[Start of Attachment]
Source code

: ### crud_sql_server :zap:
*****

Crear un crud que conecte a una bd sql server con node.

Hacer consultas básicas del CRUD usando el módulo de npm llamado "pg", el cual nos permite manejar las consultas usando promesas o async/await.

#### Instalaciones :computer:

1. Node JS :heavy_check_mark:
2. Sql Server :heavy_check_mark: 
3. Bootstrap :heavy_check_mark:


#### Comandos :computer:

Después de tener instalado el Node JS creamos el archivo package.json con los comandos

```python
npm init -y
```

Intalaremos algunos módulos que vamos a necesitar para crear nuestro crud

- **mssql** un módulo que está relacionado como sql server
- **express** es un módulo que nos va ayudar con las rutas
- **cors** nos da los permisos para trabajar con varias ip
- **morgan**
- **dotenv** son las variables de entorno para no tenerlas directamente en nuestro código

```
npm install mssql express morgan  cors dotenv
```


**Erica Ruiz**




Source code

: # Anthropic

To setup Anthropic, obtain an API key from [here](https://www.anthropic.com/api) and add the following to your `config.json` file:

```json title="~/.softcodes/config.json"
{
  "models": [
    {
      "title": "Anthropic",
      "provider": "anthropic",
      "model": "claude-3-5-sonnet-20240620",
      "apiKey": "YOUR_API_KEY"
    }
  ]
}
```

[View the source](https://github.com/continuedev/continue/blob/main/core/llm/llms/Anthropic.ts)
[End of Attachment]
[Start of Attachment]
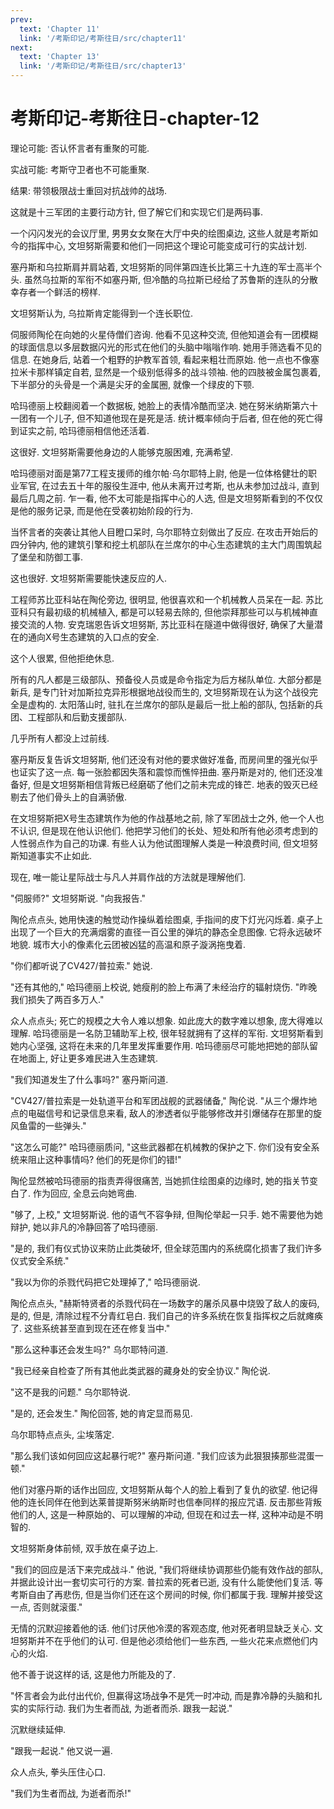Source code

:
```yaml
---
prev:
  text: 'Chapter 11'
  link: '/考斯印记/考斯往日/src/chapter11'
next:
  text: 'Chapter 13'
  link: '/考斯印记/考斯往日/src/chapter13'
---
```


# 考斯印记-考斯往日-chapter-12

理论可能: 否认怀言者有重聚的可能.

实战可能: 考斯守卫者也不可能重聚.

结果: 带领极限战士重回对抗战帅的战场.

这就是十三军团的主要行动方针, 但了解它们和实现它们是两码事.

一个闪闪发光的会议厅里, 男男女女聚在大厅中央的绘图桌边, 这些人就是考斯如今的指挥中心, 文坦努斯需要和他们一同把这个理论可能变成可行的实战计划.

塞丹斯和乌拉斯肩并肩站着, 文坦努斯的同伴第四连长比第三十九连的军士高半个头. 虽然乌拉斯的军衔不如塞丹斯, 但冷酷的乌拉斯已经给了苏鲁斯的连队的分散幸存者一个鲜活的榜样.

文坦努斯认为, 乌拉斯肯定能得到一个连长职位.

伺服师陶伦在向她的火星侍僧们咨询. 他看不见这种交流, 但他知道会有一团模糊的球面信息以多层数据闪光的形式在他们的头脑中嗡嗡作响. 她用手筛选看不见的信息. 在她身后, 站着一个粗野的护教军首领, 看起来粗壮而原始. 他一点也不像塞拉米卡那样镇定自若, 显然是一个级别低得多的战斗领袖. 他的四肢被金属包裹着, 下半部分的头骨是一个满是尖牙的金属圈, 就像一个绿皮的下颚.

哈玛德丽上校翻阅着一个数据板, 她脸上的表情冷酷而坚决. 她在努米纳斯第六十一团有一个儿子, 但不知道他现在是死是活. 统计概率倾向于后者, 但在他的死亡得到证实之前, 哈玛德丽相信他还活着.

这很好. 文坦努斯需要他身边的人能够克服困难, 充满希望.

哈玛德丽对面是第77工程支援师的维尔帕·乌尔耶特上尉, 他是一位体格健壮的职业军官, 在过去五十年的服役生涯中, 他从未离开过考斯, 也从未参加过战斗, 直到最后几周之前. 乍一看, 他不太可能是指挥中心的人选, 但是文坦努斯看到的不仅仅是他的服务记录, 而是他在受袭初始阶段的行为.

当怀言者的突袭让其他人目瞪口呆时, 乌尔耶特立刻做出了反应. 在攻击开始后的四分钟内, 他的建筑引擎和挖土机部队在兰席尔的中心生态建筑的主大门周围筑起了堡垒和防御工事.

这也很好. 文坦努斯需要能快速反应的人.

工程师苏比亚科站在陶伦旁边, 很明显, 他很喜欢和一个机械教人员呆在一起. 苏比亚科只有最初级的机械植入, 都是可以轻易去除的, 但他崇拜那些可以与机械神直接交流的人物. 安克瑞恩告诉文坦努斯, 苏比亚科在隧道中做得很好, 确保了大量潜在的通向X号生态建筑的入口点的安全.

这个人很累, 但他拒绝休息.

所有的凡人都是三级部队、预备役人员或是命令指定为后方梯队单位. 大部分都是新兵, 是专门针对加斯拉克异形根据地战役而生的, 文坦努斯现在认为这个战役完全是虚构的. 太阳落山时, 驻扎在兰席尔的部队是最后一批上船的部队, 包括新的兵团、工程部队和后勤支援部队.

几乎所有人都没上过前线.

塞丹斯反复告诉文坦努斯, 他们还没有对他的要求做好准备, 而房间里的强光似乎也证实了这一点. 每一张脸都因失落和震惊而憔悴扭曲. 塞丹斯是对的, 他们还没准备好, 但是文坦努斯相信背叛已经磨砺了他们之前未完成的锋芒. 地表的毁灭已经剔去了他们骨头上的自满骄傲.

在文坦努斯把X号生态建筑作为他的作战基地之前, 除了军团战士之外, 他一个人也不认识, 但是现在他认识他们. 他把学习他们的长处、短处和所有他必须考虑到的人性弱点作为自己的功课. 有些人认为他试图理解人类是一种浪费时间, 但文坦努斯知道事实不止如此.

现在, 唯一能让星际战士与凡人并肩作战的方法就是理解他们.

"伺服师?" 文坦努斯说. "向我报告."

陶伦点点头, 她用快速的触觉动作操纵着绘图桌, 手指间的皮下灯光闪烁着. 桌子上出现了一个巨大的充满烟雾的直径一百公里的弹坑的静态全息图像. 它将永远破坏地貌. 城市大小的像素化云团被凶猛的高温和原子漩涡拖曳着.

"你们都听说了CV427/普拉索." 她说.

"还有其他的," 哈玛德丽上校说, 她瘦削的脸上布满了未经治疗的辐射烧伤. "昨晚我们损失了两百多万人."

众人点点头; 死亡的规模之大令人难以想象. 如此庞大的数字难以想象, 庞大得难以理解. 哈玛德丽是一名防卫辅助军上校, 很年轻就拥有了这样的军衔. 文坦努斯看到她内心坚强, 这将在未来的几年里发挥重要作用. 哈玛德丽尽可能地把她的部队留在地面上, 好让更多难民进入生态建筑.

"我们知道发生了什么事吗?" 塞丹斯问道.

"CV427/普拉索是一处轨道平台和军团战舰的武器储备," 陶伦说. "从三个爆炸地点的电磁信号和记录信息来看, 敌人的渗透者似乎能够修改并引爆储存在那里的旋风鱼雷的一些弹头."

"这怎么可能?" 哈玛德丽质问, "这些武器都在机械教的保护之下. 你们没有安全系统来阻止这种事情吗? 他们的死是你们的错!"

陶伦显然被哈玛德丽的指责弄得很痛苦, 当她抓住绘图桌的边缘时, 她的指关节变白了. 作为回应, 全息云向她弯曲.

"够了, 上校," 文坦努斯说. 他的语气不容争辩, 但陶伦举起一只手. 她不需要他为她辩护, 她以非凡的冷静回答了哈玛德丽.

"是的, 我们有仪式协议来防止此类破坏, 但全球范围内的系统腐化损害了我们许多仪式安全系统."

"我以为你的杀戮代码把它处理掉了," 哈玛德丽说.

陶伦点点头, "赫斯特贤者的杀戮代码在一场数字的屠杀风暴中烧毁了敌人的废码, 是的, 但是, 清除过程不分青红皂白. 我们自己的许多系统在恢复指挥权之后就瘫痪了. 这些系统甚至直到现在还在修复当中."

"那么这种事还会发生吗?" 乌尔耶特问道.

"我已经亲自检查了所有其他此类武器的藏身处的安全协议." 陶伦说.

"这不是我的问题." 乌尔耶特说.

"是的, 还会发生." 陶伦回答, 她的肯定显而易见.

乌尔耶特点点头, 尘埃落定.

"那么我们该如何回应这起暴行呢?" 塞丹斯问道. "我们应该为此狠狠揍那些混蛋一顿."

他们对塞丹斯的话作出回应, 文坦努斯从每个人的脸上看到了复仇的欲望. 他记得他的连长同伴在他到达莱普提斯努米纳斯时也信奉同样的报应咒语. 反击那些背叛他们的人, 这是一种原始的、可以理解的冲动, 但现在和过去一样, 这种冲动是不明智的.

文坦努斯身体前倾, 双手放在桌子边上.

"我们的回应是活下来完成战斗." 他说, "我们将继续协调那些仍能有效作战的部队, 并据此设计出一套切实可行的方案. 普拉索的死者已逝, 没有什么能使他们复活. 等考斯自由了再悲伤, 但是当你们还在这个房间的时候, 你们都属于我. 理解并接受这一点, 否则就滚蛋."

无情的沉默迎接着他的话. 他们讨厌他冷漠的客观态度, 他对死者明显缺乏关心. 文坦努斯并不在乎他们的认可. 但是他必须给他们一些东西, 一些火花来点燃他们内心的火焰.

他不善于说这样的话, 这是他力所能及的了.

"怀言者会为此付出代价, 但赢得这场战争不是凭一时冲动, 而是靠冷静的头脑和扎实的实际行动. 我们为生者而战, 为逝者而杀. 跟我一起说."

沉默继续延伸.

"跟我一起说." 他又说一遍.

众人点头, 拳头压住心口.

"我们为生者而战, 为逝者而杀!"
[End of Attachment]
Reading down the material above, count how many lines contain the word "我们为生者而战". Respond with the number by itself.

2